Our work here opens up a number of avenues for further research. It is desirable to investigate the influence of population parameters \(\mu\), \(\lambda\) and the HGT rate \(p_{HGT}\) the performance of the described approach. Here, we have chosen small values of \(\mu\) and \(\lambda\) and relatively high values of \(p_{HGT}\); it is therefore interesting to consider whether larger values of \(\mu\) and \(\lambda\) help or hinder the HGT process, and whether it is necessary to introduce multiple HGT events in a single generation when using larger populations. A possible way to investigate this could be through a graph equivalent of the Microbial Genetic Algorithm [14] as this could work as a minimal extension that supports the use of a larger population. Additionally, an investigation isolating depth control from HGT would help clarify whether HGT is more useful when individuals are smaller or larger.

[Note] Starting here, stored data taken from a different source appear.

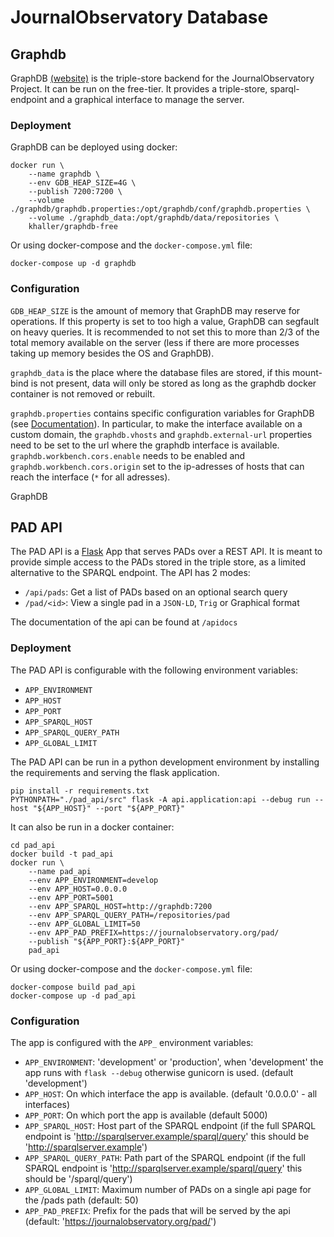 # JournalObservatory Database

## Graphdb

GraphDB [(website)](https://graphdb.ontotext.com/) is the triple-store backend for the JournalObservatory Project. It can be run on the free-tier. It provides a triple-store, sparql-endpoint and a graphical interface to manage the server.

### Deployment

GraphDB can be deployed using docker:
```shell
docker run \
    --name graphdb \
    --env GDB_HEAP_SIZE=4G \
    --publish 7200:7200 \
    --volume ./graphdb/graphdb.properties:/opt/graphdb/conf/graphdb.properties \
    --volume ./graphdb_data:/opt/graphdb/data/repositories \
    khaller/graphdb-free
```

Or using docker-compose and the `docker-compose.yml` file:
```
docker-compose up -d graphdb
```

### Configuration

`GDB_HEAP_SIZE` is the amount of memory that GraphDB may reserve for operations. If this property is set to too high a value, GraphDB can segfault on heavy queries. It is recommended to not set this to more than 2/3 of the total memory available on the server (less if there are more processes taking up memory besides the OS and GraphDB).

`graphdb_data` is the place where the database files are stored, if this mount-bind is not present, data will only be stored as long as the graphdb docker container is not removed or rebuilt.

`graphdb.properties` contains specific configuration variables for GraphDB (see [Documentation](https://graphdb.ontotext.com/documentation/10.2/directories-and-config-properties.html?highlight=properties#what-s-in-this-document)). In particular, to make the interface available on a custom domain, the `graphdb.vhosts` and `graphdb.external-url` properties need to be set to the url where the graphdb interface is available. `graphdb.workbench.cors.enable` needs to be enabled and `graphdb.workbench.cors.origin` set to the ip-adresses of hosts that can reach the interface (`*` for all adresses).

GraphDB

## PAD API

The PAD API is a [Flask](https://flask.palletsprojects.com) App that serves PADs over a REST API. It is meant to provide simple access to the PADs stored in the triple store, as a limited alternative to the SPARQL endpoint. The API has 2 modes:
- `/api/pads`: Get a list of PADs based on an optional search query
- `/pad/<id>`: View a single pad in a `JSON-LD`, `Trig` or Graphical format

The documentation of the api can be found at `/apidocs`

### Deployment

The PAD API is configurable with the following environment variables:

- `APP_ENVIRONMENT`
- `APP_HOST`
- `APP_PORT`
- `APP_SPARQL_HOST`
- `APP_SPARQL_QUERY_PATH`
- `APP_GLOBAL_LIMIT`

The PAD API can be run in a python development environment by installing the requirements and serving the flask application.
```
pip install -r requirements.txt
PYTHONPATH="./pad_api/src" flask -A api.application:api --debug run --host "${APP_HOST}" --port "${APP_PORT}"
```

It can also be run in a docker container:
```
cd pad_api
docker build -t pad_api
docker run \
    --name pad_api
    --env APP_ENVIRONMENT=develop
    --env APP_HOST=0.0.0.0
    --env APP_PORT=5001
    --env APP_SPARQL_HOST=http://graphdb:7200
    --env APP_SPARQL_QUERY_PATH=/repositories/pad
    --env APP_GLOBAL_LIMIT=50
    --env APP_PAD_PREFIX=https://journalobservatory.org/pad/
    --publish "${APP_PORT}:${APP_PORT}"
    pad_api
```

Or using docker-compose and the `docker-compose.yml` file:
```
docker-compose build pad_api
docker-compose up -d pad_api
```

### Configuration

The app is configured with the `APP_` environment variables:

- `APP_ENVIRONMENT`: 'development' or 'production', when 'development' the app runs with `flask --debug` otherwise gunicorn is used. (default 'development')
- `APP_HOST`: On which interface the app is available. (default '0.0.0.0' - all interfaces)
- `APP_PORT`: On which port the app is available (default 5000)
- `APP_SPARQL_HOST`: Host part of the SPARQL endpoint (if the full SPARQL endpoint is 'http://sparqlserver.example/sparql/query' this should be 'http://sparqlserver.example')
- `APP_SPARQL_QUERY_PATH`: Path part of the SPARQL endpoint (if the full SPARQL endpoint is 'http://sparqlserver.example/sparql/query' this should be '/sparql/query')
- `APP_GLOBAL_LIMIT`: Maximum number of PADs on a single api page for the /pads path (default: 50)
- `APP_PAD_PREFIX`: Prefix for the pads that will be served by the api (default: 'https://journalobservatory.org/pad/')
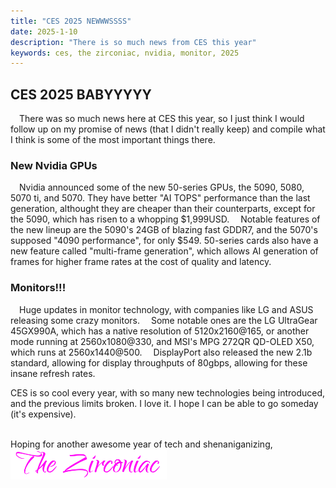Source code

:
 ```yaml
---
title: "CES 2025 NEWWWSSSS"
date: 2025-1-10
description: "There is so much news from CES this year"
keywords: ces, the zirconiac, nvidia, monitor, 2025
---
```

<h2 id="heading">CES 2025 BABYYYYY</h2>
&emsp;There was so much news here at CES this year, so I just think I would follow up on my promise of news (that I didn't really keep) and compile what I think is some of the most important things there.  
<h3 id="heading">New Nvidia GPUs</h3>
&emsp;Nvidia announced some of the new 50-series GPUs, the 5090, 5080, 5070 ti, and 5070. They have better "AI TOPS" performance than the last generation, althought they are cheaper than their counterparts, except for the 5090, which has risen to a whopping $1,999USD.  
&emsp;Notable features of the new lineup are the 5090's 24GB of blazing fast GDDR7, and the 5070's supposed "4090 performance", for only $549. 50-series cards also have a new feature called "multi-frame generation", which allows AI generation of frames for higher frame rates at the cost of quality and latency.  
<h3 id="heading">Monitors!!!</h3>
&emsp;Huge updates in monitor technology, with companies like LG and ASUS releasing some crazy monitors.  
&emsp;Some notable ones are the LG UltraGear 45GX990A, which has a native resolution of 5120x2160@165, or another mode running at 2560x1080@330, and MSI's MPG 272QR QD-OLED X50, which runs at 2560x1440@500.  
&emsp;DisplayPort also released the new 2.1b standard, allowing for display throughputs of 80gbps, allowing for these insane refresh rates.  

CES is so cool every year, with so many new technologies being introduced, and the previous limits broken. I love it. I hope I can be able to go someday (it's expensive).
&nbsp;  
&nbsp;  

Hoping for another awesome year of tech and shenaniganizing,  
<img src="https://github.com/ZirconiaCubed3v2/ZirconiaCubed3v2.github.io/blob/main/_images/sig.png?raw=true" alt="signature" style="width:250px;"/>
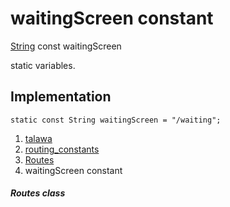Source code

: 
<div>

# waitingScreen constant

</div>


[String](https://api.flutter.dev/flutter/dart-core/String-class.html)
const waitingScreen



static variables.



## Implementation

``` language-dart
static const String waitingScreen = "/waiting";
```







1.  [talawa](../../index.html)
2.  [routing_constants](../../constants_routing_constants/)
3.  [Routes](../../constants_routing_constants/Routes-class.html)
4.  waitingScreen constant

##### Routes class








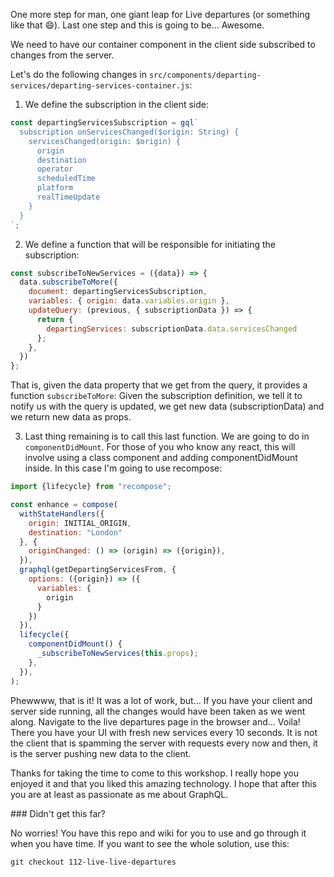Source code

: One more step for man, one giant leap for Live departures (or something like that 😄). 
Last one step and this is going to be... Awesome.

We need to have our container component in the client side subscribed to changes from the server.

Let's do the following changes in `src/components/departing-services/departing-services-container.js`:

1. We define the subscription in the client side:
```js
const departingServicesSubscription = gql`
  subscription onServicesChanged($origin: String) {
    servicesChanged(origin: $origin) {
      origin
      destination
      operator
      scheduledTime
      platform
      realTimeUpdate
    }
  }
`;
```

2. We define a function that will be responsible for initiating the subscription:
```js
const subscribeToNewServices = ({data}) => {
  data.subscribeToMore({
    document: departingServicesSubscription,
    variables: { origin: data.variables.origin },
    updateQuery: (previous, { subscriptionData }) => {
      return {
        departingServices: subscriptionData.data.servicesChanged
      };
    },
  })
};
``` 
That is, given the data property that we get from the query, it provides a function `subscribeToMore`: Given the subscription definition, we tell it to notify us with the query is updated, we get new data (subscriptionData) and we return new data as props.

3. Last thing remaining is to call this last function. We are going to do in `componentDidMount`. For those of you who know any react, this will involve using a class component and adding componentDidMount inside. 
In this case I'm going to use recompose:

```js
import {lifecycle} from "recompose";

const enhance = compose(
  withStateHandlers({
    origin: INITIAL_ORIGIN,
    destination: "London"
  }, {
    originChanged: () => (origin) => ({origin}),
  }),
  graphql(getDepartingServicesFrom, {
    options: ({origin}) => ({
      variables: {
        origin
      }
    })
  }),
  lifecycle({
    componentDidMount() {
      _subscribeToNewServices(this.props);
    },
  }),
);
```

Phewwww, that is it! It was a lot of work, but...
If you have your client and server side running, all the changes would have been taken as we went along. Navigate to the live departures page in the browser and... Voila!
There you have your UI with fresh new services every 10 seconds. It is not the client that is spamming the server with requests every now and then, it is the server pushing new data to the client.

Thanks for taking the time to come to this workshop. I really hope you enjoyed it and that you liked this amazing technology.
I hope that after this you are at least as passionate as me about GraphQL.

### Didn't get this far?

No worries! You have this repo and wiki for you to use and go through it when you have time.
If you want to see the whole solution, use this:

`git checkout 112-live-live-departures`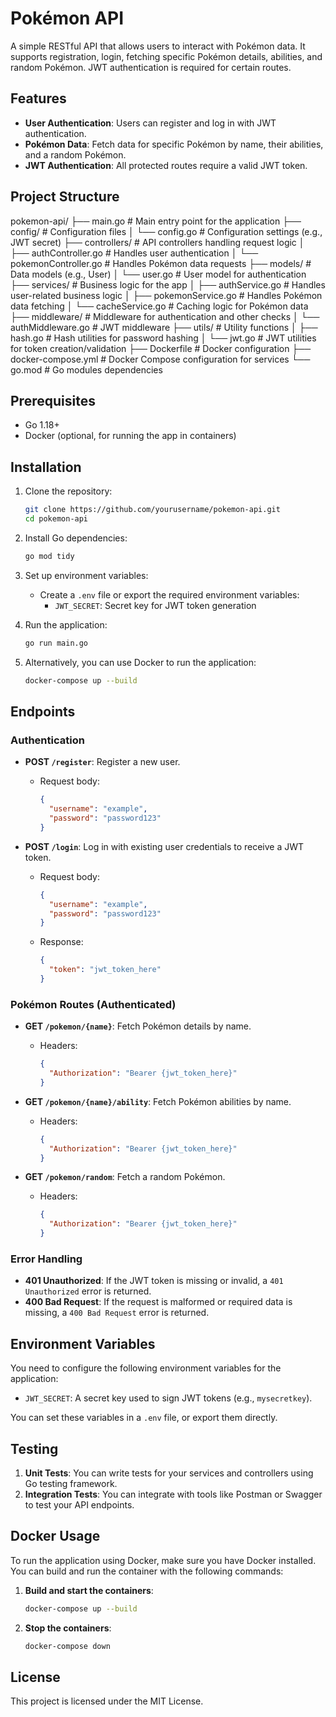 # Pokémon API

A simple RESTful API that allows users to interact with Pokémon data. It supports registration, login, fetching specific Pokémon details, abilities, and random Pokémon. JWT authentication is required for certain routes.

## Features
- **User Authentication**: Users can register and log in with JWT authentication.
- **Pokémon Data**: Fetch data for specific Pokémon by name, their abilities, and a random Pokémon.
- **JWT Authentication**: All protected routes require a valid JWT token.

## Project Structure

pokemon-api/
├── main.go                      # Main entry point for the application
├── config/                      # Configuration files
│   └── config.go                # Configuration settings (e.g., JWT secret)
├── controllers/                 # API controllers handling request logic
│   ├── authController.go        # Handles user authentication
│   └── pokemonController.go     # Handles Pokémon data requests
├── models/                      # Data models (e.g., User)
│   └── user.go                  # User model for authentication
├── services/                    # Business logic for the app
│   ├── authService.go           # Handles user-related business logic
│   ├── pokemonService.go        # Handles Pokémon data fetching
│   └── cacheService.go          # Caching logic for Pokémon data
├── middleware/                  # Middleware for authentication and other checks
│   └── authMiddleware.go        # JWT middleware
├── utils/                       # Utility functions
│   ├── hash.go                  # Hash utilities for password hashing
│   └── jwt.go                   # JWT utilities for token creation/validation
├── Dockerfile                   # Docker configuration
├── docker-compose.yml           # Docker Compose configuration for services
└── go.mod                       # Go modules dependencies

## Prerequisites

- Go 1.18+
- Docker (optional, for running the app in containers)

## Installation

1. Clone the repository:

    ```bash
    git clone https://github.com/yourusername/pokemon-api.git
    cd pokemon-api
    ```

2. Install Go dependencies:

    ```bash
    go mod tidy
    ```

3. Set up environment variables:
    - Create a `.env` file or export the required environment variables:
      - `JWT_SECRET`: Secret key for JWT token generation

4. Run the application:

    ```bash
    go run main.go
    ```

5. Alternatively, you can use Docker to run the application:
   
    ```bash
    docker-compose up --build
    ```

## Endpoints

### Authentication

- **POST `/register`**: Register a new user.
    - Request body:
      ```json
      {
        "username": "example",
        "password": "password123"
      }
      ```

- **POST `/login`**: Log in with existing user credentials to receive a JWT token.
    - Request body:
      ```json
      {
        "username": "example",
        "password": "password123"
      }
      ```
    - Response:
      ```json
      {
        "token": "jwt_token_here"
      }
      ```

### Pokémon Routes (Authenticated)

- **GET `/pokemon/{name}`**: Fetch Pokémon details by name.
    - Headers:
      ```json
      {
        "Authorization": "Bearer {jwt_token_here}"
      }
      ```

- **GET `/pokemon/{name}/ability`**: Fetch Pokémon abilities by name.
    - Headers:
      ```json
      {
        "Authorization": "Bearer {jwt_token_here}"
      }
      ```

- **GET `/pokemon/random`**: Fetch a random Pokémon.
    - Headers:
      ```json
      {
        "Authorization": "Bearer {jwt_token_here}"
      }
      ```

### Error Handling

- **401 Unauthorized**: If the JWT token is missing or invalid, a `401 Unauthorized` error is returned.
- **400 Bad Request**: If the request is malformed or required data is missing, a `400 Bad Request` error is returned.

## Environment Variables

You need to configure the following environment variables for the application:

- `JWT_SECRET`: A secret key used to sign JWT tokens (e.g., `mysecretkey`).

You can set these variables in a `.env` file, or export them directly.

## Testing

1. **Unit Tests**: You can write tests for your services and controllers using Go testing framework.
2. **Integration Tests**: You can integrate with tools like Postman or Swagger to test your API endpoints.

## Docker Usage

To run the application using Docker, make sure you have Docker installed. You can build and run the container with the following commands:

1. **Build and start the containers**:
    ```bash
    docker-compose up --build
    ```

2. **Stop the containers**:
    ```bash
    docker-compose down
    ```

## License

This project is licensed under the MIT License.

There are two variants of HGT that should be investigated further. The first is a ‘partial’ HGT mechanism, where only a small subgraph of the active component of the donor is copied into the recipient. With such a mechanism, it would even be possible to take fragments of genetic material from several donors during a HGT event, thereby increasing the variance in the recipients received genetic material. However, empirical comparisons would certainly be necessary to clarify whether this is a preferable approach, and it is not yet clear how such a mechanism should be parameterised. Open questions are how should a subgraph be selected? how large should a subgraph be? how many subgraphs should be copied into the recipient, and how many donors should they come from?

Another interesting variant of HGT is ‘headless chicken’ HGT where the donor is substituted with a randomly generated individual. In this case, we would be replacing neutral material with randomly generated material. An empirical comparison between this variant and standard HGT could reveal any side effects caused by the HGT mechanism; if the headless chicken mechanism is effective, then we may have to reconsider our explanations for the effectiveness of HGT. However, we doubt that the headless chicken mechanism would compete with or outperform HGT, particularly in the symbolic regression problems, as we already have a large degree of neutral material in the genotype which undergoes neutral drift thereby achieving a similar randomising effect.